Fernandes was born in Guinea-Bissau in West Africa, but his parents gave him up when he was just 4 years old, hoping he would escape the country’s civil war. He lived with an aunt and uncle in Portugal for three years before he witnessed a man stabbing his uncle to death. Fernandes moved into a local orphanage, where a Catholic priest once forced him to quit soccer before Fernandes found adoption.

The unlikely path to professional soccer eventually brought him to Kansas City, where he met a local girl and fell in love. They married last summer. When Emmy became pregnant, Fernandes was closing a disappointing year with Sporting KC.

The news, he said, provided the ambition he needed.

“You stop being selfish, thinking it’s just about you,” he said. “Even the bad days, you think, ‘OK, I’m about to have a kid. I have people who depend on me.’ You really change your mind and think in a different way. I’m getting more mature and responsible about myself and what I have to do with my job.”

When Fernandes arrived at preseason camp in 2018, he was out of shape. Almost immediately, he found himself withdrawn from the preferred starting lineup. The minutes dipped. The production did, too.

In 2019, a little boy on the way, he spent the winter working.

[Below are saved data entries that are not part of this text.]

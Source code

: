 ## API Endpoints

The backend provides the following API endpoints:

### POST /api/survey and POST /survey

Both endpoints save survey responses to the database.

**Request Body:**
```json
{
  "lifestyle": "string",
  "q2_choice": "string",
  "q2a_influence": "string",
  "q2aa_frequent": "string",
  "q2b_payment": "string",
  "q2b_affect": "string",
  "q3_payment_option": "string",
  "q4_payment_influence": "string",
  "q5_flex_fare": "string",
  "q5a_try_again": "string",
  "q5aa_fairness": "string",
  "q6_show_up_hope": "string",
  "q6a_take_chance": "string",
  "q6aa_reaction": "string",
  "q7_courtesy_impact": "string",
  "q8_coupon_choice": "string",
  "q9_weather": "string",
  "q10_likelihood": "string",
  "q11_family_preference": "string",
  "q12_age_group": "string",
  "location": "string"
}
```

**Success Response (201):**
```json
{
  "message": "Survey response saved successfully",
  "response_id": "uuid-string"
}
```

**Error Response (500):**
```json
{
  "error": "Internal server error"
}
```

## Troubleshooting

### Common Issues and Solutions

He knew he occupied too much time a year earlier with friends, pushing aside the career. “I had to set my mind to do the work if I wanted to be in shape,” he said.

In a spiraling Sporting KC season in 2019, the return of Fernandes’ impact on the field is a bright spot. On a team that lacks speed, he provides plenty of it. He moves with relentless effort.

And he’s seen some payoff. Fernandes has scored five goals across all competitions, four in the CONCACAF Champions League and one in the U.S. Open Cup. Through half a season, he’s been arguably Sporting’s most consistent player.

“His movement off the ball might be the best in the league,” Sporting KC coach Peter Vermes said. “His repetitiveness to go again, go again, go again — he just dominates his opponent. You can see he’s also feeling it. He’s confident in his game right now. There’s a high level of work ethic in his game.”

Fernandes introduced himself to Kansas City as the team’s leading scorer in 2017. Could’ve been better, though. A shoulder injury iced a hot streak. He never truly recovered his form.

Three months ago, an identical situation materialized. Fernandes broke his wrist. He couldn’t work out because doctors didn’t want him to sweat where his cast wrapped the arm.

Yet when he rejoined the team, he returned in form. Vermes credited the mentality, offering an example. Late in practice, as the team simulates closing out games, a ball in the corner offers a player a choice. Run. Or ignore it. “It’s not a question of whether you can do it or not. It’s a question if you (will) do it or not. The only reason you wouldn’t do it is you don’t want to feel the pain of it,” Vermes explained.

Those were the plays Fernandes would let up on in the past, the plays he would overlook during a slump. The mental part of the game is a constant self-reminder in 2019. The life changes have sparked an easy one, he says. A boy whom he and Emmy have already named.

Gerso Jr.

“I want to be someone he can look up to,” Fernandes said, before a smile. “I will give him a ball right after he’s born. I will do my part.”